Very interesting blog. Nice posting and photo collection.
Modern Farming Methods
Actually, the terms “long tongued” and “short tongued” bees are for an evolutionary grouping rather than the actual length of the tongue (annoying, I know). The bee families Apidae and Megachilidae are a monophyletic group of “long tongued bees”. All the other bees fall into a loose, less well determined group of “short tongued bees”. That includes Halictidae, Melittidae, Andrenidae, and Stenotritidae. There’s a good paper by Hedtke et al 2013 on this but I don’t know if it’s open access: https://bmcevolbiol-biomedcentral-com.elib.tcd.ie/articles/10.1186/1471-2148-13-138
I forgot Colletidae! Also short tongued!
Yes, I agree. But my readers are not evolutionary biologists not do they want to be. The take home message for them is that various tongue lengths exist in the bee world and that tongue length influences foraging choice. How they got that way is not as important, especially in the incipient stages of learning about bees. My mission here it to encourage people to explore the world of bees—to become aware of them—not to be the definitive authority. I couldn’t do that in any case.

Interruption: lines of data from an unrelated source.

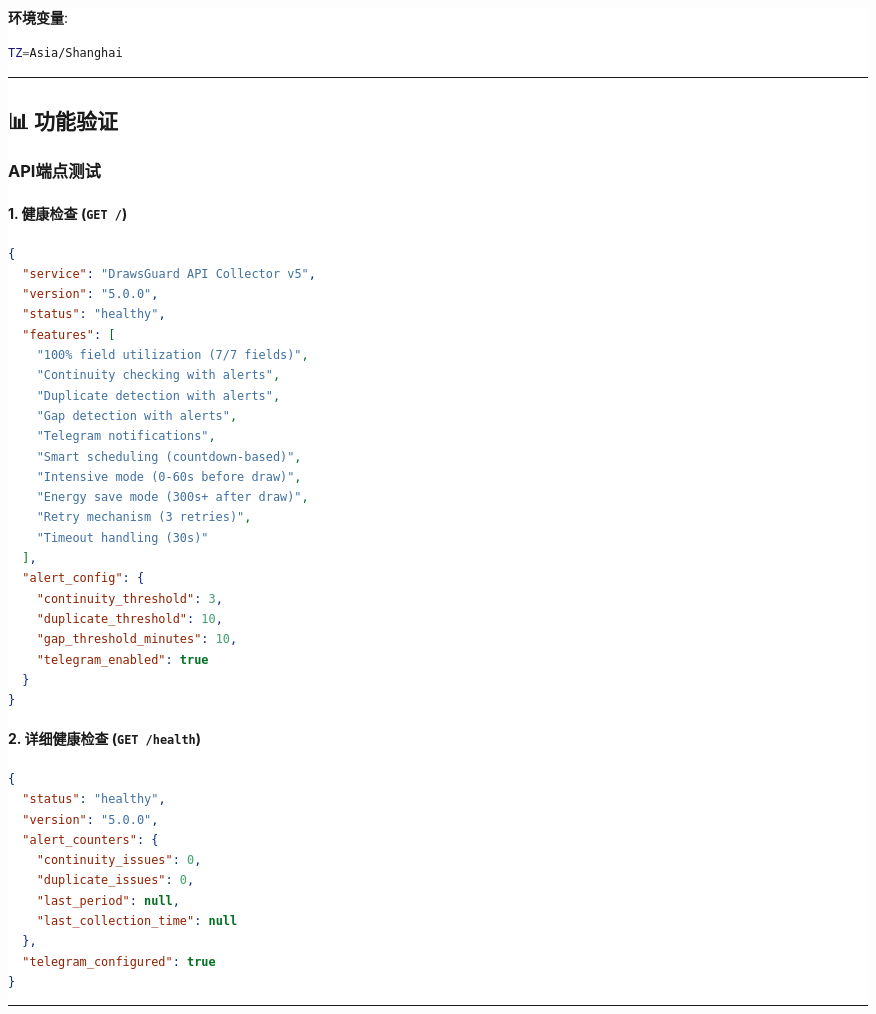 **环境变量**:
```bash
TZ=Asia/Shanghai
```

---

## 📊 功能验证

### API端点测试

#### 1. 健康检查 (`GET /`)
```json
{
  "service": "DrawsGuard API Collector v5",
  "version": "5.0.0",
  "status": "healthy",
  "features": [
    "100% field utilization (7/7 fields)",
    "Continuity checking with alerts",
    "Duplicate detection with alerts",
    "Gap detection with alerts",
    "Telegram notifications",
    "Smart scheduling (countdown-based)",
    "Intensive mode (0-60s before draw)",
    "Energy save mode (300s+ after draw)",
    "Retry mechanism (3 retries)",
    "Timeout handling (30s)"
  ],
  "alert_config": {
    "continuity_threshold": 3,
    "duplicate_threshold": 10,
    "gap_threshold_minutes": 10,
    "telegram_enabled": true
  }
}
```

#### 2. 详细健康检查 (`GET /health`)
```json
{
  "status": "healthy",
  "version": "5.0.0",
  "alert_counters": {
    "continuity_issues": 0,
    "duplicate_issues": 0,
    "last_period": null,
    "last_collection_time": null
  },
  "telegram_configured": true
}
```

---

For those who want to read the Hedtke paper, it’s freely available for download.
Thanks for the insight, researching this for master beekeeper. In Clarence Collison’s “What do you know” book there are several references to the ‘race with the longest tongue’ in the questions. The answer from the book indicates Apis mellifera caucasica (Caucasians) and goes on to say that they are excellent pollinators of red clover which I suppose one could take to mean that a long tongue is preferred. Not sure of his source but Clarence is a source all in his own way if one cares to think of it in that way.
Bumble bees are coming under the family apidae and the general feature of the apidae are the long-tongues. But long-tongued and short tongued bumble bees are present. So, why the bumble bees are put in the family apidae?

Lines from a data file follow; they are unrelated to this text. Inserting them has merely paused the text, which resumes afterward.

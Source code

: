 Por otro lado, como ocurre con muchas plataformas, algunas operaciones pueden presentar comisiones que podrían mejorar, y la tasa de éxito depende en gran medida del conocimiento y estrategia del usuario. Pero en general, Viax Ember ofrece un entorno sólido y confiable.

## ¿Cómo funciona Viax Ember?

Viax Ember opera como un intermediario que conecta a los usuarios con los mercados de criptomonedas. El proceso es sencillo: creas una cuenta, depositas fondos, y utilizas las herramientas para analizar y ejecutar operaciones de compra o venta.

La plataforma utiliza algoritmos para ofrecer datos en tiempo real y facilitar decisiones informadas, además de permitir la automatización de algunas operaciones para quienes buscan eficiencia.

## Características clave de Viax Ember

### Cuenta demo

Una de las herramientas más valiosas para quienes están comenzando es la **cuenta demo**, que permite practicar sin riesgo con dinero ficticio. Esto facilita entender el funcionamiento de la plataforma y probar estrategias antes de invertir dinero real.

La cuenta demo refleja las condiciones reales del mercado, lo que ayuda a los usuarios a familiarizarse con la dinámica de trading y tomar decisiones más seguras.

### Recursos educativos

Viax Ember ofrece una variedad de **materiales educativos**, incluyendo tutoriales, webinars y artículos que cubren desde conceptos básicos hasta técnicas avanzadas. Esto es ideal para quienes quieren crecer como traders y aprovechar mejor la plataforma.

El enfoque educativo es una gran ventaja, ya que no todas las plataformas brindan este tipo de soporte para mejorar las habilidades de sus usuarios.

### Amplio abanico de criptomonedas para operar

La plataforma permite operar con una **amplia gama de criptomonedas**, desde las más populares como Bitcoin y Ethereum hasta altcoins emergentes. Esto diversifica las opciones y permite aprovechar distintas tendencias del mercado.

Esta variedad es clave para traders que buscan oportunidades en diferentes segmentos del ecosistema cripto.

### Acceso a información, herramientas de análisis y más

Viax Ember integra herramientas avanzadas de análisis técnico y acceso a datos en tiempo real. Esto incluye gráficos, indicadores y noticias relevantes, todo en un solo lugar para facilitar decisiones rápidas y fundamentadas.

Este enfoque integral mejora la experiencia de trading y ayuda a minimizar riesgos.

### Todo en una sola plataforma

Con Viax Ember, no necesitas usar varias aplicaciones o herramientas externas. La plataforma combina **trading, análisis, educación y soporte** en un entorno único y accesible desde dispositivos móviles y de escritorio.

Bumble bee tongues range in length depending on the species, but that is not the only factor used to determine their classification.
Rusty, I have read Caucasian bee tongue length is 7.1mm. How long is carnolan, russian and italian bees?
I don’t know but I can’t imagine it’s much different.
I have acres of red clover with hives in the field and the honey bees are working the flowers does this mean they are getting nectar from the red clover?
Are you sure it’s not crimson clover?
I’m a guide at TiriTiri Matangi, a conservation island north of Auckland, New Zealand. As part of the tour I speak of the bees, native and introduced. Our native bees are pollinators but do not produce honey. In 1839, Mary Bumby, the sister of a Methodist minister brought the first honey bees to New Zealand. Reason was for their long tongues to pollinate the then introduced European crops. That I can ascertain, there was only one native bee to Britain at that time, a black one I think. Would you know what bee this could have been?
That would be the European dark bee, Apis mellifera mellifera. I think they still have some, though not as many as before.
Georgian Mountain Grey Honey bee has the longest proboscis or tongue among the honey bees in the world. The length is 7,5mm. This is the longest tongue at least among the natural breeds.
Do honey bees share the queen’s mandibular pheromone using their tongues? I would like to build a double screen board that is supposed to prevent the bees from sharing the pheromone. If they use their tongues, I assume the thickness of the board would have to be more than twice the length of a bee’s tongue. Thank you.
Double screen boards have double screens so the bees cannot reach through. Usually, just putting a screen on either side of the central board is enough space to keep the bees separate.